(Problem to solve): The full set of entries below should be transcribed exactly.

(Records to process):

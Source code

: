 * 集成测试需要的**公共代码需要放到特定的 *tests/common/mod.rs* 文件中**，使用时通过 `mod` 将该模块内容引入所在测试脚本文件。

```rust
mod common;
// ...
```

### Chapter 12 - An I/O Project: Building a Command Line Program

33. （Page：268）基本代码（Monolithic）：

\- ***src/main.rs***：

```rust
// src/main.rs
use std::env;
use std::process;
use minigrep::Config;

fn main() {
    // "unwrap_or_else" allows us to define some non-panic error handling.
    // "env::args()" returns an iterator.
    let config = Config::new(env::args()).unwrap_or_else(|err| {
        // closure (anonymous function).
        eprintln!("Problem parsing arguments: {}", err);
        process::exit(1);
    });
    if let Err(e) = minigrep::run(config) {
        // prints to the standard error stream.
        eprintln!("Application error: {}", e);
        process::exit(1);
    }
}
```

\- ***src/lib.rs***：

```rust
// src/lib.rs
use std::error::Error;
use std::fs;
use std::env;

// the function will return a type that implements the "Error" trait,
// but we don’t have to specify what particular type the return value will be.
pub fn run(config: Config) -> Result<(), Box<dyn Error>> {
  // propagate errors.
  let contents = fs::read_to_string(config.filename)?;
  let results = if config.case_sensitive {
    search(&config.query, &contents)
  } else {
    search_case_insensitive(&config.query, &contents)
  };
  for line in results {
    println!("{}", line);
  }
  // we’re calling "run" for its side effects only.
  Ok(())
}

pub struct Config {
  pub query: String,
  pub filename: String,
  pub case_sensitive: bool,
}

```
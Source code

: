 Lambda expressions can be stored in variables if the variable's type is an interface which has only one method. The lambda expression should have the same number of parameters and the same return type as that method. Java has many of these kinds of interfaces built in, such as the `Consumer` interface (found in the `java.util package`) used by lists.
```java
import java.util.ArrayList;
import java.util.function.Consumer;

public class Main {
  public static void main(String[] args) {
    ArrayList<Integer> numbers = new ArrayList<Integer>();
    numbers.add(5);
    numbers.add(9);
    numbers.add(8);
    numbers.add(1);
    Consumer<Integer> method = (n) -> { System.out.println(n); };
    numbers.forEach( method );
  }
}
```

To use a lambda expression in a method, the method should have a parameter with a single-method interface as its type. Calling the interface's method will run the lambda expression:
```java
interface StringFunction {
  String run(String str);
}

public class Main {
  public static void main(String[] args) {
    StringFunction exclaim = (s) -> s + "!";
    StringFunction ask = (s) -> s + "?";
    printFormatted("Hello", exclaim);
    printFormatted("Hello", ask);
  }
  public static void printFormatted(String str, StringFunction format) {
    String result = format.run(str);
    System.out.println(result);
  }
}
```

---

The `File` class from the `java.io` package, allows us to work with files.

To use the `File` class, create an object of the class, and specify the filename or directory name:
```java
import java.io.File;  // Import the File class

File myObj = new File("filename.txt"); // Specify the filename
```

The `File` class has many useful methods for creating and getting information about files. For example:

(Response for this exercise):
Source code

: * 集成测试需要的**公共代码需要放到特定的 *tests/common/mod.rs* 文件中**，使用时通过 `mod` 将该模块内容引入所在测试脚本文件。

```rust
mod common;
// ...
```

### Chapter 12 - An I/O Project: Building a Command Line Program

33. （Page：268）基本代码（Monolithic）：

\- ***src/main.rs***：

```rust
// src/main.rs
use std::env;
use std::process;
use minigrep::Config;

fn main() {
    // "unwrap_or_else" allows us to define some non-panic error handling.
    // "env::args()" returns an iterator.
    let config = Config::new(env::args()).unwrap_or_else(|err| {
        // closure (anonymous function).
        eprintln!("Problem parsing arguments: {}", err);
        process::exit(1);
    });
    if let Err(e) = minigrep::run(config) {
        // prints to the standard error stream.
        eprintln!("Application error: {}", e);
        process::exit(1);
    }
}
```

\- ***src/lib.rs***：

```rust
// src/lib.rs
use std::error::Error;
use std::fs;
use std::env;

// the function will return a type that implements the "Error" trait,
// but we don’t have to specify what particular type the return value will be.
pub fn run(config: Config) -> Result<(), Box<dyn Error>> {
  // propagate errors.
  let contents = fs::read_to_string(config.filename)?;
  let results = if config.case_sensitive {
    search(&config.query, &contents)
  } else {
    search_case_insensitive(&config.query, &contents)
  };
  for line in results {
    println!("{}", line);
  }
  // we’re calling "run" for its side effects only.
  Ok(())
}

pub struct Config {
  pub query: String,
  pub filename: String,
  pub case_sensitive: bool,
}

```
Source code

: Lambda expressions can be stored in variables if the variable's type is an interface which has only one method. The lambda expression should have the same number of parameters and the same return type as that method. Java has many of these kinds of interfaces built in, such as the `Consumer` interface (found in the `java.util package`) used by lists.
```java
import java.util.ArrayList;
import java.util.function.Consumer;

public class Main {
  public static void main(String[] args) {
    ArrayList<Integer> numbers = new ArrayList<Integer>();
    numbers.add(5);
    numbers.add(9);
    numbers.add(8);
    numbers.add(1);
    Consumer<Integer> method = (n) -> { System.out.println(n); };
    numbers.forEach( method );
  }
}
```

To use a lambda expression in a method, the method should have a parameter with a single-method interface as its type. Calling the interface's method will run the lambda expression:
```java
interface StringFunction {
  String run(String str);
}

public class Main {
  public static void main(String[] args) {
    StringFunction exclaim = (s) -> s + "!";
    StringFunction ask = (s) -> s + "?";
    printFormatted("Hello", exclaim);
    printFormatted("Hello", ask);
  }
  public static void printFormatted(String str, StringFunction format) {
    String result = format.run(str);
    System.out.println(result);
  }
}
```

---

The `File` class from the `java.io` package, allows us to work with files.

To use the `File` class, create an object of the class, and specify the filename or directory name:
```java
import java.io.File;  // Import the File class

File myObj = new File("filename.txt"); // Specify the filename
```

The `File` class has many useful methods for creating and getting information about files. For example:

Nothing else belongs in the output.